I'm reading lines from a file and trying to match them with regex, but it's failing despite the regex matcher looking right. When comparing the line to what it should be as a string declaration, python is saying that they are not equal.
It's looking like this is being caused by a non utf-8 encoding on my file but not sure how to fix this as I'm not sure exactly which encoding is being used. This is a simplified version of the code I'm using to debug:
fp = open('tree.txt', 'r')
lines = [line.strip() for line in fp.readlines()]
fp.close()
for line in lines:
print(f'|{line}| vs |{line}|')
print(line == "[INFO] io.jitpack:module2:jar:2.0-SNAPSHOT")
print(line.encode('utf-8'))
print("[INFO] io.jitpack:module2:jar:2.0-SNAPSHOT".encode('utf-8'))
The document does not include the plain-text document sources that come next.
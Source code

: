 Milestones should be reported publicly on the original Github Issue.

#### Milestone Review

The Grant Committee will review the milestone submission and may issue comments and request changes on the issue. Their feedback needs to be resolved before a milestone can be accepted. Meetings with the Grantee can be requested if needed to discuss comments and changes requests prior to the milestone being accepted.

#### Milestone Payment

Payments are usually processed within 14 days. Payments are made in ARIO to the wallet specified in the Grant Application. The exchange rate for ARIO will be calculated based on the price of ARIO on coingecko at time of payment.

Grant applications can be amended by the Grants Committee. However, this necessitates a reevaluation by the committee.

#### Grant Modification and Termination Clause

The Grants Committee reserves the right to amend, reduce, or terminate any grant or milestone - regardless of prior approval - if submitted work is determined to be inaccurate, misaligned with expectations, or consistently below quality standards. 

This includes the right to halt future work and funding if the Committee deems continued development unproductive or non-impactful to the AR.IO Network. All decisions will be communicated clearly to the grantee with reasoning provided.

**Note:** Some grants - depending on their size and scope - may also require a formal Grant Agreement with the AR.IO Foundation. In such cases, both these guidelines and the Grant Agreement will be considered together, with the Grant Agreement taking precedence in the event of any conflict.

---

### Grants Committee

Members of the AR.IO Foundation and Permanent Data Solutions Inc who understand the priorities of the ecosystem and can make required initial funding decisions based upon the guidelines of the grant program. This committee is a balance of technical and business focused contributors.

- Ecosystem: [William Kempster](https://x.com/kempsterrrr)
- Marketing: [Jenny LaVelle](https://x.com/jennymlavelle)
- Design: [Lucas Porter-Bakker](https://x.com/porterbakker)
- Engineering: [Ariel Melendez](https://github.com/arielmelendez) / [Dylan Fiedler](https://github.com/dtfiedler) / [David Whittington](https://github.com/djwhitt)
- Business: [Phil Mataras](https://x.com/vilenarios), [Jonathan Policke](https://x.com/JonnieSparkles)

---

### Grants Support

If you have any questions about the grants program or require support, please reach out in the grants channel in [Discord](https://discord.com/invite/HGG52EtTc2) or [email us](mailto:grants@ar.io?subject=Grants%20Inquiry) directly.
My output once scanning the line in the file I'm expecting looks like this
|[INFO] io.jitpack:module2:jar:2.0-SNAPSHOT| vs |[INFO] io.jitpack:module2:jar:2.0-SNAPSHOT|
False
b'\x00[\x00I\x00N\x00F\x00O\x00]\x00 \x00i\x00o\x00.\x00j\x00i\x00t\x00p\x00a\x00c\x00k\x00:\x00m\x00o\x00d\x00u\x00l\x00e\x002\x00:\x00j\x00a\x00r\x00:\x002\x00.\x000\x00-\x00S\x00N\x00A\x00P\x00S\x00H\x00O\x00T\x00'
b'[INFO] io.jitpack:module2:jar:2.0-SNAPSHOT'
I'm generating tree.txt by doing mvn dependency:tree > tree.txt on Windows 11 from VSCode terminal, if that's any clue to what kind of encoding is being used lol. Is there a way to convert line
into a string with this utf-8 encoding b'[INFO] io.jitpack:module2:jar:2.0-SNAPSHOT'
, agnostic of its current encoding? I did try opening the file with fp = open('tree.txt', 'r', encoding='utf-8')
but that did not work.
The pattern of nulls in the output says that this file is encoded in big-endian UTF-16. Open it with encoding='utf-16be'
.
You might also want to figure out why Maven is producing output in UTF-16.